>>

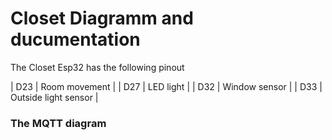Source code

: # Closet Diagramm and ducumentation

The Closet Esp32 has the following pinout

| D23	|	Room movement         |
| D27	|	LED light             |
| D32	|	Window sensor         |
| D33	|	Outside light sensor  |

<H3>The MQTT diagram</H3>

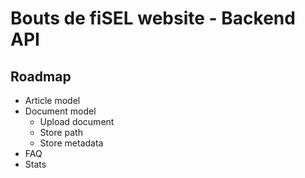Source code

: # Bouts de fiSEL website - Backend API

## Roadmap

- Article model
- Document model
  - Upload document
  - Store path
  - Store metadata
- FAQ
- Stats

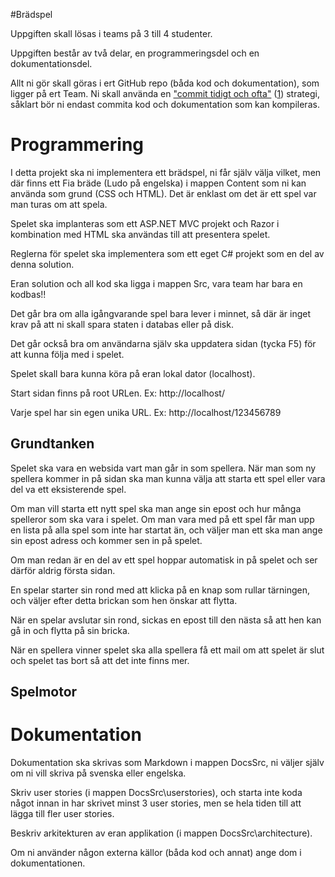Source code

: #Brädspel

Uppgiften skall lösas i teams på 3 till 4 studenter.

Uppgiften består av två delar, en programmeringsdel och en dokumentationsdel. 

Allt ni gör skall göras i ert GitHub repo (båda kod och dokumentation), som ligger på ert Team. Ni skall använda en ["commit tidigt och ofta"](https://blog.codinghorror.com/check-in-early-check-in-often/) ([1](https://sethrobertson.github.io/GitBestPractices/)) strategi, såklart bör ni endast commita kod och dokumentation som kan kompileras.

# Programmering
I detta projekt ska ni implementera ett brädspel, ni får själv välja vilket, men där finns ett Fia bräde (Ludo på engelska) i mappen Content som ni kan använda som grund (CSS och HTML). Det är enklast om det är ett spel var man turas om att spela.

Spelet ska implanteras som ett ASP.NET MVC projekt och Razor i kombination med HTML ska användas till att presentera spelet. 

Reglerna för spelet ska implementera som ett eget C# projekt som en del av denna solution.

Eran solution och all kod ska ligga i mappen Src, vara team har bara en kodbas!!

Det går bra om alla igångvarande spel bara lever i minnet, så där är inget krav på att ni skall spara staten i databas eller på disk.

Det går också bra om användarna själv ska uppdatera sidan (tycka F5) för att kunna följa med i spelet.

Spelet skall bara kunna köra på eran lokal dator (localhost).

Start sidan finns på root URLen. Ex: http://localhost/

Varje spel har sin egen unika URL. Ex: http://localhost/123456789

## Grundtanken
Spelet ska vara en websida vart man går in som spellera.
När man som ny spellera kommer in på sidan ska man kunna välja att starta ett spel eller vara del va ett eksisterende spel. 

Om man vill starta ett nytt spel ska man ange sin epost och hur många spelleror som ska vara i spelet. Om man vara med på ett spel får man upp en lista på alla spel som inte har startat än, och väljer man ett ska man ange sin epost adress och kommer sen in på spelet.

Om man redan är en del av ett spel hoppar automatisk in på spelet och ser därför aldrig första sidan.

En spelar starter sin rond med att klicka på en knap som rullar tärningen, och väljer efter detta brickan som hen önskar att flytta.

När en spelar avslutar sin rond, sickas en epost till den nästa så att hen kan gå in och flytta på sin bricka.

När en spellera vinner spelet ska alla spellera få ett mail om att spelet är slut och spelet tas bort så att det inte finns mer.

## Spelmotor

# Dokumentation
Dokumentation ska skrivas som Markdown i mappen DocsSrc, ni väljer själv om ni vill skriva på svenska eller engelska.

Skriv user stories (i mappen DocsSrc\userstories), och starta inte koda något innan in har skrivet minst 3 user stories, men se hela tiden till att lägga till fler user stories.

Beskriv arkitekturen av eran applikation (i mappen DocsSrc\architecture).

Om ni använder någon externa källor (båda kod och annat) ange dom i dokumentationen.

<<

**Directions**
For every line in the listing above that mentions the word "kommer", make a copy.

**Answer to the problem**
När man som ny spellera kommer in på sidan ska man kunna välja att starta ett spel eller vara del va ett eksisterende spel. 
Om man vill starta ett nytt spel ska man ange sin epost och hur många spelleror som ska vara i spelet. Om man vara med på ett spel får man upp en lista på alla spel som inte har startat än, och väljer man ett ska man ange sin epost adress och kommer sen in på spelet.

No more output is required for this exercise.